Dirty Data: only almost ultrametric
- what if D is only almost ultrametric?
- this all depends on the molecular clock hypothesis.
- why?
- D[i, j] is approximately the time when i & j diverged.
- if we look at a whole bunch of contemporary taxa, then we should be seeing a bunch of events in history--
- as we move forward in time, there should be fewer and fewer changes on each level of the tree
- until there are zero changes in the leaf line of the tree
- this hypothesis turns out to be false.
- that's ok, we're just using this as a framework for discussion
- we assume that everyone has the same molecular clock (metronome)
- if the rate of evolution (change) is consistent across each edge of the tree, then the phylogenetic construction is valid
- we not only estimate the number of mutations, we also map how this occurs across time.
- example: rodent mutations accumulate twice as fast than primates; plant mutations take a very long time; prokarya accumulate mutations very quickly
- we can say this is relatively true when we discuss say, only primates, only rodentia, etc.;
- sequence mutations accumulate in a clock-like fashion.
- let's discuss the minimum spanning tree
- if there is a shortest edge, then it will always appear in the minimum spanning tree (the path)
- we will always have the shortest edge
- this suggests a very different kind of algorithm
Utilizing the Shortest Pair
- we can find the shortest pair and join them
- that is consistent with building an ultrametric tree
- (even if the distance matrix was particularly non-ultrametric, it is possible to bifurcate against longest distance -- no phylogeny algorithms like this though)
Phylogeny is not Clustering
- Internal nodes are actually varieties of life
- Models are designed by population geneticists
UPGMA or Average Linkage Clustering
- we need to change the definition of D here-- D[i, j] was the time since i, j split; now it's the distance from i, j ==> D[i, j] *= 2;
- each taxon is in its own cluster, while > 1 cluster, find Ci,Cj such that D[Ci,Cj] is minimum
- the new cluster Ck -- Ck = Ci join (union) Cj
- remove Ci and Cj
- D[k, l] = (|Ci| * D[i, l] + |Cj| * D[j, l]) / (|Ci|+|Cj|)

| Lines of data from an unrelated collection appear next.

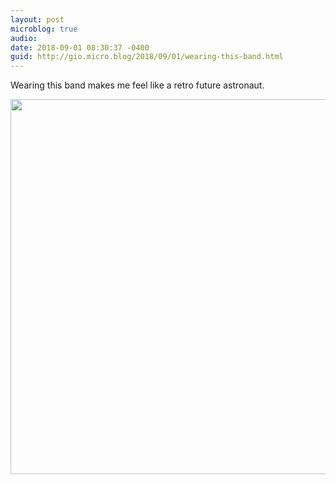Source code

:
 ```yaml
---
layout: post
microblog: true
audio: 
date: 2018-09-01 08:30:37 -0400
guid: http://gio.micro.blog/2018/09/01/wearing-this-band.html
---
```

Wearing this band makes me feel like a retro future astronaut.

<img src="http://microblog.stevegio.net/uploads/2018/04effd95c9.jpg" width="600" height="600" />
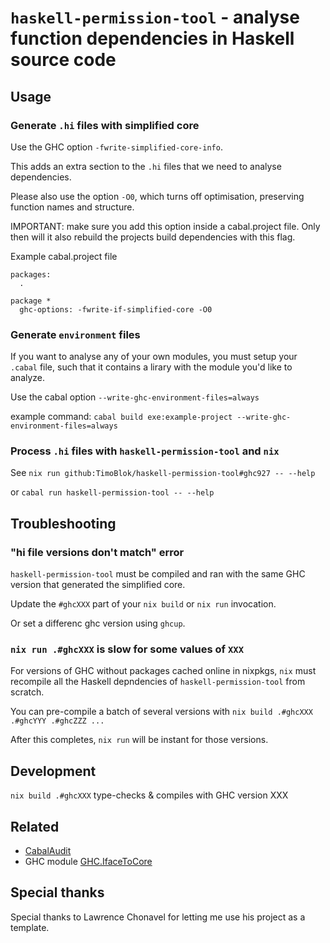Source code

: 
# `haskell-permission-tool` - analyse function dependencies in Haskell source code

## Usage

### Generate `.hi` files with simplified core

Use the GHC option `-fwrite-simplified-core-info`.

This adds an extra section to the `.hi` files that we need to analyse dependencies.

Please also use the option `-O0`, which turns off optimisation, preserving function names and structure.

IMPORTANT: make sure you add this option inside a cabal.project file. Only then will it also rebuild the projects build dependencies with this flag.

Example cabal.project file

```cabal
packages:
  .

package *
  ghc-options: -fwrite-if-simplified-core -O0
```

### Generate `environment` files

If you want to analyse any of your own modules, you must setup your `.cabal` file, such that it contains a lirary with the module you'd like to analyze.

Use the cabal option `--write-ghc-environment-files=always`

example command: `cabal build exe:example-project --write-ghc-environment-files=always`

### Process `.hi` files with `haskell-permission-tool` and `nix`

See `nix run github:TimoBlok/haskell-permission-tool#ghc927 -- --help`

or `cabal run haskell-permission-tool -- --help`

## Troubleshooting

### "hi file versions don't match" error

`haskell-permission-tool` must be compiled and ran with the same GHC version that generated the simplified core.

Update the `#ghcXXX` part of your `nix build` or `nix run` invocation.

Or set a differenc ghc version using `ghcup`.


### `nix run .#ghcXXX` is slow for some values of `XXX`

For versions of GHC without packages cached online in nixpkgs, `nix` must recompile all the Haskell depndencies of `haskell-permission-tool` from scratch.

You can pre-compile a batch of several versions with `nix build .#ghcXXX .#ghcYYY .#ghcZZZ ...`

After this completes, `nix run` will be instant for those versions.

## Development

`nix build .#ghcXXX` type-checks & compiles with GHC version XXX

## Related

- [CabalAudit](https://github.com/TristanCacqueray/cabal-audit/tree/main)
- GHC module [GHC.IfaceToCore](https://hackage.haskell.org/package/ghc-9.6.1/docs/GHC-IfaceToCore.html)

## Special thanks

Special thanks to Lawrence Chonavel for letting me use his project as a template.
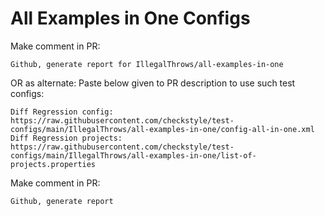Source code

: # All Examples in One Configs
Make comment in PR:
```
Github, generate report for IllegalThrows/all-examples-in-one
```
OR as alternate:
Paste below given to PR description to use such test configs:
```
Diff Regression config: https://raw.githubusercontent.com/checkstyle/test-configs/main/IllegalThrows/all-examples-in-one/config-all-in-one.xml
Diff Regression projects: https://raw.githubusercontent.com/checkstyle/test-configs/main/IllegalThrows/all-examples-in-one/list-of-projects.properties
```
Make comment in PR:
```
Github, generate report
```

- there exists a top-down version of this bottom-up algorithm; this may be more fragile.
- So we can see k is the parent of i, j.
- D[i,k] = D[j,k] = D[i,j] / 2
- retains ultrametric
- this is a tree building algorithm.
- runtime is O(n^3)
- all of the actual work actually occurs in finding Ci,Cj
- we can treat this as a heap
/\ /\
/ \ / \
/ /\ / /\
/\ /\ \ / /\ \
i j k
- as we went from i,j to k, we should expect that the distance from i, j to everything is equal to the distance between k and everything (except for the stuff from i to j)
- this means the weighted average is not really necessary
- really used to minimize error
- if we replace the averaging function with min, then it's "minimum-linkage clustering"; ... "maximum-linkage clustering"; etc.,
- UPGMA has acquired a lot of confidence from phylogenists than many of the other methods
Stipulations on UPGMA
- there are O(n^2lgn) algorithms derived from UPGMA
- what if D has many values that are not filled in (where there are many values that are just "BIG")
- then we can run the algorithm as O(E log n) time-- where E is the number of entries.
- there is no O(n^2) algorithm for UPGMA (open problem).
- are the o(n^2lgn) algorithms useful?